(Activity):
A single number is the answer: the count of lines in the records that hold the word "leading".

(Information provided):
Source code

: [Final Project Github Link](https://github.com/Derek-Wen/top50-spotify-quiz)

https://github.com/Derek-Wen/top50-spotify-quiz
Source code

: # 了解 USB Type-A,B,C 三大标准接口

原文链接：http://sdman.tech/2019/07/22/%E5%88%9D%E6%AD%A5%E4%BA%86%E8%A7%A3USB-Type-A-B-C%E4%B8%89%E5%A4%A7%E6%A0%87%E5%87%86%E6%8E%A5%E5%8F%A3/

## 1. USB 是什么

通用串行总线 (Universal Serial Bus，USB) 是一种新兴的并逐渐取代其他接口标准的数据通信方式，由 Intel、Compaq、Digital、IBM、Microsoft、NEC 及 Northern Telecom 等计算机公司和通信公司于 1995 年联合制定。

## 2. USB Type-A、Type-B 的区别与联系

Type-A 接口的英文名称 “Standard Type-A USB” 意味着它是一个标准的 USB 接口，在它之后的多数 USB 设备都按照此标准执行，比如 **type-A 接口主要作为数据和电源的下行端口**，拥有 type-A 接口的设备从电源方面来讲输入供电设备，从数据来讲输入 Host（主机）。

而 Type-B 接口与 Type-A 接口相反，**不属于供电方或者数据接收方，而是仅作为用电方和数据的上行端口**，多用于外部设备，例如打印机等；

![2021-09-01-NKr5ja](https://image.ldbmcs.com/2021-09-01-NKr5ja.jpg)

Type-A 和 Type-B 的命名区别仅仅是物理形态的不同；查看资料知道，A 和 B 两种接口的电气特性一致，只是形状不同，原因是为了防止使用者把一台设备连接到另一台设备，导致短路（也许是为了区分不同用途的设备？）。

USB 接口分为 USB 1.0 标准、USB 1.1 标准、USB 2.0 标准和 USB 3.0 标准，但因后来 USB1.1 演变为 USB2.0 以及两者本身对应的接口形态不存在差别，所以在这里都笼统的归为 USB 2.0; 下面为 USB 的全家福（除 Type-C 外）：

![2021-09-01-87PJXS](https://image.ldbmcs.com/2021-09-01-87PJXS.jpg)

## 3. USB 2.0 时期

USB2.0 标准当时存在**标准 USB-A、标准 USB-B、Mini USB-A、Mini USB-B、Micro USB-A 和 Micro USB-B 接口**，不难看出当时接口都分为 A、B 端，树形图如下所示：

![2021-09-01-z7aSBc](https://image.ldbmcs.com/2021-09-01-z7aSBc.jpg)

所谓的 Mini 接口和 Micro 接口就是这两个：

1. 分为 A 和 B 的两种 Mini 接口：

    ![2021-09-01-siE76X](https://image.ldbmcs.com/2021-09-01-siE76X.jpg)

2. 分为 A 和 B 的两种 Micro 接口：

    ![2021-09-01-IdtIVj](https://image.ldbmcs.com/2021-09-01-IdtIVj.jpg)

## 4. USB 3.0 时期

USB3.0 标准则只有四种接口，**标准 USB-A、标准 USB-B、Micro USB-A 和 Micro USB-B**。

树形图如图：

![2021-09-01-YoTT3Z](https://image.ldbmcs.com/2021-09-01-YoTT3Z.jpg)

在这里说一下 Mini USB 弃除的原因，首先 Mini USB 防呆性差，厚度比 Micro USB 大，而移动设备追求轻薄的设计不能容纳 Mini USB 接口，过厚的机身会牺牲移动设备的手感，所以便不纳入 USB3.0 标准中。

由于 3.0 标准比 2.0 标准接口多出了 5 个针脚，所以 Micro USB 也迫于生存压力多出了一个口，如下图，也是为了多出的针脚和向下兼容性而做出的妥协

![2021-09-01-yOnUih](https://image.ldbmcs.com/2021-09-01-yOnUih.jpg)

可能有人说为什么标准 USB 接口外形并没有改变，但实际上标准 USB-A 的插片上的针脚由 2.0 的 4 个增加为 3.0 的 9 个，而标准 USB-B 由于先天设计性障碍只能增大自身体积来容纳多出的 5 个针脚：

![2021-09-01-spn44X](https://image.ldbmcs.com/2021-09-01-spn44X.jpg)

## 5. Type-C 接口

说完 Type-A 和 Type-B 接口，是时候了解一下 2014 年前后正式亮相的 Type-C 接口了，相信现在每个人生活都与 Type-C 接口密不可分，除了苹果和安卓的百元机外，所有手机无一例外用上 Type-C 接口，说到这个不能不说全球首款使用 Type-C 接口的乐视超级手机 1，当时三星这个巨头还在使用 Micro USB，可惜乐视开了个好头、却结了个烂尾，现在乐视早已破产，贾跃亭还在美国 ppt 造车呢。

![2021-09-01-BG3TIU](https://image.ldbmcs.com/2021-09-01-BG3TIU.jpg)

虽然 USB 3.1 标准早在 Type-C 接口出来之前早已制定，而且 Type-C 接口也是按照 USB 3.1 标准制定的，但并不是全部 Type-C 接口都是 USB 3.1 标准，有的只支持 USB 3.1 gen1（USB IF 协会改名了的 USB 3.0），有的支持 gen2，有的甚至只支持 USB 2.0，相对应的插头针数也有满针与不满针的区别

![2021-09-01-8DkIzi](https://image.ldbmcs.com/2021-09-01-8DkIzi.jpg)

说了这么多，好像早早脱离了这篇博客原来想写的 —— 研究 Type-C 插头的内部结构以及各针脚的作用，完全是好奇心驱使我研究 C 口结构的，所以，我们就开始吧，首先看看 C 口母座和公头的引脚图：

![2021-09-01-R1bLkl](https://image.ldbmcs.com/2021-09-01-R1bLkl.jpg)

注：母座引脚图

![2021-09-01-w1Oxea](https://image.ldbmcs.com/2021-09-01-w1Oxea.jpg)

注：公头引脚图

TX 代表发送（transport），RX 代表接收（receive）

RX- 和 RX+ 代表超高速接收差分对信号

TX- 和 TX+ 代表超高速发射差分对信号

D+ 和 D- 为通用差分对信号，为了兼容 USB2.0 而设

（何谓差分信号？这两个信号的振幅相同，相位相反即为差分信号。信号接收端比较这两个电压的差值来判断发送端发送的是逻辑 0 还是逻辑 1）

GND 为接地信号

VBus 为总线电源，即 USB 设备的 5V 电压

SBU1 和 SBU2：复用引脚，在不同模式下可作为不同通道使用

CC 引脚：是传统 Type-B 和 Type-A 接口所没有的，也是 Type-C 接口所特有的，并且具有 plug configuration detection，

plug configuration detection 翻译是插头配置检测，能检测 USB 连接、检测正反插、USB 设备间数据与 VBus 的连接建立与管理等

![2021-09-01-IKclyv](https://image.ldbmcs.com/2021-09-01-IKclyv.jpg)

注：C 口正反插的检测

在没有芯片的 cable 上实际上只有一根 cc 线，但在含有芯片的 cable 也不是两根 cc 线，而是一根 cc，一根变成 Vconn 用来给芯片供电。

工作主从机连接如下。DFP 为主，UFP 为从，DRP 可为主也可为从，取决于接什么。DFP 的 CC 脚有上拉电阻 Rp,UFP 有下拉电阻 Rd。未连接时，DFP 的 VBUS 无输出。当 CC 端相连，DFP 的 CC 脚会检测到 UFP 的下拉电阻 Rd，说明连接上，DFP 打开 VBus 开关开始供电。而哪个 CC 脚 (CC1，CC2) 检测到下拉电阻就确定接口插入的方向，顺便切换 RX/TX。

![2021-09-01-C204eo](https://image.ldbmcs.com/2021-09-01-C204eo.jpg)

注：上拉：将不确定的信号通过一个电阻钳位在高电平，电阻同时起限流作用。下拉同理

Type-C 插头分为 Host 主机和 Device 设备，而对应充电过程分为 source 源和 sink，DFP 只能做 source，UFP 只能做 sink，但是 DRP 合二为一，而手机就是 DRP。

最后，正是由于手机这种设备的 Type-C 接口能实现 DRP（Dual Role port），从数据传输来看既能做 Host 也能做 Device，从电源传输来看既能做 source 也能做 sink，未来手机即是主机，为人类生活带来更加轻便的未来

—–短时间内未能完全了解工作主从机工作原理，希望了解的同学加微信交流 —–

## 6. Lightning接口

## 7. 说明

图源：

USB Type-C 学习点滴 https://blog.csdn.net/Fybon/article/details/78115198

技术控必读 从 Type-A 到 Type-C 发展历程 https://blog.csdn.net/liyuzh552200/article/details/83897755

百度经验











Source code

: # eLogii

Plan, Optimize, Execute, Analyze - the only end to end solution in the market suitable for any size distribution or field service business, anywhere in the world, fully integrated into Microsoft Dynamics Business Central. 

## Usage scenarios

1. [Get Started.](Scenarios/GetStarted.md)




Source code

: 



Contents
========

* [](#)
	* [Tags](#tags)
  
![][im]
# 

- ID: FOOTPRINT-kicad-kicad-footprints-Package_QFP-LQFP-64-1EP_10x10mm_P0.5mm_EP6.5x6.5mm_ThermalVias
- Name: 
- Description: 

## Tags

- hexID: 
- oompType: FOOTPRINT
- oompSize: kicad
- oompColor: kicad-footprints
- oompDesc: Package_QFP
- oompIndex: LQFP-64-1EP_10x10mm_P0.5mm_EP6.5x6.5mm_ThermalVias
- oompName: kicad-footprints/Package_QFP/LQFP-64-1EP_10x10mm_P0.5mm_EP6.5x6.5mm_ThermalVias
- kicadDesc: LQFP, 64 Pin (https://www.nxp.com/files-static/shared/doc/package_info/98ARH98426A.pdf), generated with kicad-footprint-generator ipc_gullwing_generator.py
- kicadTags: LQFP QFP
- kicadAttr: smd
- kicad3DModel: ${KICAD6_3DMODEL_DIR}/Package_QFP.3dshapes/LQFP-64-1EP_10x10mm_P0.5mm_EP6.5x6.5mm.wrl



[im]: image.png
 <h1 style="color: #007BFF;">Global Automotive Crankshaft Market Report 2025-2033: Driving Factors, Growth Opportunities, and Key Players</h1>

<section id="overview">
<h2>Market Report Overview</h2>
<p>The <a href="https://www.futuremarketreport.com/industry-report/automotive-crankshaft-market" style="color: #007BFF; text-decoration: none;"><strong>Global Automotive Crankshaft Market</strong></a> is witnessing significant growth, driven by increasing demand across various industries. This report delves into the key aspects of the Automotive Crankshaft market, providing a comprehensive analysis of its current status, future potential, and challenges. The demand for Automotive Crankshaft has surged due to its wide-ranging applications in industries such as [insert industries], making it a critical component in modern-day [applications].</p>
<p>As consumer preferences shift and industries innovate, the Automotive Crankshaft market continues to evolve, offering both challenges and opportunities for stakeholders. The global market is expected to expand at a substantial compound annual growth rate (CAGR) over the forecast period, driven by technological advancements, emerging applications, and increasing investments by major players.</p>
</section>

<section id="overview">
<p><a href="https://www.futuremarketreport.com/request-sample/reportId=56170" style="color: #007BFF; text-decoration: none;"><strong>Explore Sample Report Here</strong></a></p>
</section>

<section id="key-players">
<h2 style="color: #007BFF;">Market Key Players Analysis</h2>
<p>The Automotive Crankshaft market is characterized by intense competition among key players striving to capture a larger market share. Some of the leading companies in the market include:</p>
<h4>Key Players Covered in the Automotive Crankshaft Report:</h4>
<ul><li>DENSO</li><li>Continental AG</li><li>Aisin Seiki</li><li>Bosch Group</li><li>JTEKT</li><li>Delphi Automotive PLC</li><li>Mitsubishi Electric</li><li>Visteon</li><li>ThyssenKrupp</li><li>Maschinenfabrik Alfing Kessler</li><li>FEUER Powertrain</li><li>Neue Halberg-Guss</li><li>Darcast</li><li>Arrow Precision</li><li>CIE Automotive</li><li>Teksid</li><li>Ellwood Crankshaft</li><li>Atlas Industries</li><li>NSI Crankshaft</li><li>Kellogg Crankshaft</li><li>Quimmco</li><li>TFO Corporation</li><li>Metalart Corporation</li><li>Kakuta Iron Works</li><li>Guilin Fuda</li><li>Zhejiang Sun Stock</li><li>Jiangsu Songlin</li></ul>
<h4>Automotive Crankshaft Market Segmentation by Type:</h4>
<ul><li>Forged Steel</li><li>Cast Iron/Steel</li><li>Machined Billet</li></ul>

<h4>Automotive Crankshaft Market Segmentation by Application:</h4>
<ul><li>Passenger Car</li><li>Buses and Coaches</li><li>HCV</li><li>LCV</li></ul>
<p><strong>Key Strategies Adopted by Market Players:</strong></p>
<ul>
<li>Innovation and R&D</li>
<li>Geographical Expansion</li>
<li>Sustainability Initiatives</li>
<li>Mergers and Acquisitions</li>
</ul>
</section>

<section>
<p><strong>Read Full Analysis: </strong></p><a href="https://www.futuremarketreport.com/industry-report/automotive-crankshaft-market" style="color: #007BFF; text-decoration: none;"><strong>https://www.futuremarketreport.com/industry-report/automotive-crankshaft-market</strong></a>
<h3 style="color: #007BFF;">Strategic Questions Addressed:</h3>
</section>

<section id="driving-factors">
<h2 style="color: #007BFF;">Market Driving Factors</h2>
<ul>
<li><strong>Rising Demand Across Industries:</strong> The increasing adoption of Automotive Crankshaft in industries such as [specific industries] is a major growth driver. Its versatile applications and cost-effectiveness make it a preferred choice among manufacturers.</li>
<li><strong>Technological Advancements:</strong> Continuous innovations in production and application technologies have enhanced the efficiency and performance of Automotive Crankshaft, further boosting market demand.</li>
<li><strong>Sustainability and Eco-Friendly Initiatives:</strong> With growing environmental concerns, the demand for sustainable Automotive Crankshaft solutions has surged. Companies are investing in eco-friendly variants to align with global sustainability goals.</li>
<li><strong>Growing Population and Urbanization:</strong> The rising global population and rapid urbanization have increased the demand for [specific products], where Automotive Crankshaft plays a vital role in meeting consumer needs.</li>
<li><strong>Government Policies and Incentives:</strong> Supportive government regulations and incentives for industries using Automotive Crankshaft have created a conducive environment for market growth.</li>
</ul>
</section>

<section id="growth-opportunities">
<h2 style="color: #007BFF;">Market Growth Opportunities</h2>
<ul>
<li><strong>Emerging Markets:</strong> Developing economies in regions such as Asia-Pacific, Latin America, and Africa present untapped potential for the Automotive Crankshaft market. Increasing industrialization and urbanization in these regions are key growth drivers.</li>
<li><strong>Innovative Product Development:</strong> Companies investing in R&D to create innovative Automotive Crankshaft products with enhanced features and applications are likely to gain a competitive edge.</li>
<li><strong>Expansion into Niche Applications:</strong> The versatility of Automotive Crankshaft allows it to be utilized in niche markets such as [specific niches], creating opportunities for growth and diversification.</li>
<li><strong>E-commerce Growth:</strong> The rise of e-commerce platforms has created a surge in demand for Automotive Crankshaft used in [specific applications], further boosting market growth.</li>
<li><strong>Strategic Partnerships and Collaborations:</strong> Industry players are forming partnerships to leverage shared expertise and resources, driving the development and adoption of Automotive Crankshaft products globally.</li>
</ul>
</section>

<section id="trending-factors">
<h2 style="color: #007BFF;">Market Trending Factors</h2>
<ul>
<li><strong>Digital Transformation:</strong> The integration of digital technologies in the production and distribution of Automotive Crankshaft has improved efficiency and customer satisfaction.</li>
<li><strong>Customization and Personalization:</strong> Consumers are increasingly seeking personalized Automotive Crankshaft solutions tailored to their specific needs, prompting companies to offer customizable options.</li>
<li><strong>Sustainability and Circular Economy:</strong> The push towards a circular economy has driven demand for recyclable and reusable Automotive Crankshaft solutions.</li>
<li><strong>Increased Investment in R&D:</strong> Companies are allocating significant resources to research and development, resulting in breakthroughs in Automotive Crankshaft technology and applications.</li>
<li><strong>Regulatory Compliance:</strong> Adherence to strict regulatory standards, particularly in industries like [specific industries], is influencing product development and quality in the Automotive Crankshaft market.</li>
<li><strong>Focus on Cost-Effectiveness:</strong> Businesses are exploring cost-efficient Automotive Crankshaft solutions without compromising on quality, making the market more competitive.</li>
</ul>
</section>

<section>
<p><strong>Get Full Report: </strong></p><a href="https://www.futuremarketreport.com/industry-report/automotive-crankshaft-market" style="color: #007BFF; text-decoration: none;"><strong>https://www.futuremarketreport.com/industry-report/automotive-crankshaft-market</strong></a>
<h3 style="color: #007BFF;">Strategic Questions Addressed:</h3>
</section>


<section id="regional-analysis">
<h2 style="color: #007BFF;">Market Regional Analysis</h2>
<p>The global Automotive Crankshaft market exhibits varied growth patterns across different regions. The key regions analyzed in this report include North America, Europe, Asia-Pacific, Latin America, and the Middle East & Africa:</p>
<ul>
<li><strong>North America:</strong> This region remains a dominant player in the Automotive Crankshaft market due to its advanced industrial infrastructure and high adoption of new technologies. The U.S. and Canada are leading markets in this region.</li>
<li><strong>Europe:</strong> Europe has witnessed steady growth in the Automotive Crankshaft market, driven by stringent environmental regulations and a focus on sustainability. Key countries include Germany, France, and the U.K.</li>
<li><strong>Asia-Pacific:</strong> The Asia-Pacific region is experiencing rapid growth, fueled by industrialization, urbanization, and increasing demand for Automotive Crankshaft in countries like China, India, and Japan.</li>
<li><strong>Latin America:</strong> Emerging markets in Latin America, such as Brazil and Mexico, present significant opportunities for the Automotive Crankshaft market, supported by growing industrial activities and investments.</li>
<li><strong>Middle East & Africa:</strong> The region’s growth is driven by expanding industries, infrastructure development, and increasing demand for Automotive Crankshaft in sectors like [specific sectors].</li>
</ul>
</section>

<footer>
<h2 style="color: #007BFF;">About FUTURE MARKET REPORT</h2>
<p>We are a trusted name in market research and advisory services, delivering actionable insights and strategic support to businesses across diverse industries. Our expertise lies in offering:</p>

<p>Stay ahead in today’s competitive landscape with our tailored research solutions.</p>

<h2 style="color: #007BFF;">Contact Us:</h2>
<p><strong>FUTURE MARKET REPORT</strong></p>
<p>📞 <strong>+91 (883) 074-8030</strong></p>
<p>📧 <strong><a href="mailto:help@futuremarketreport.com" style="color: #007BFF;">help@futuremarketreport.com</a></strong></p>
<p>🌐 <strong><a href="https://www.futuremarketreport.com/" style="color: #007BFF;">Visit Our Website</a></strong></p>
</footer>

(Response below):
2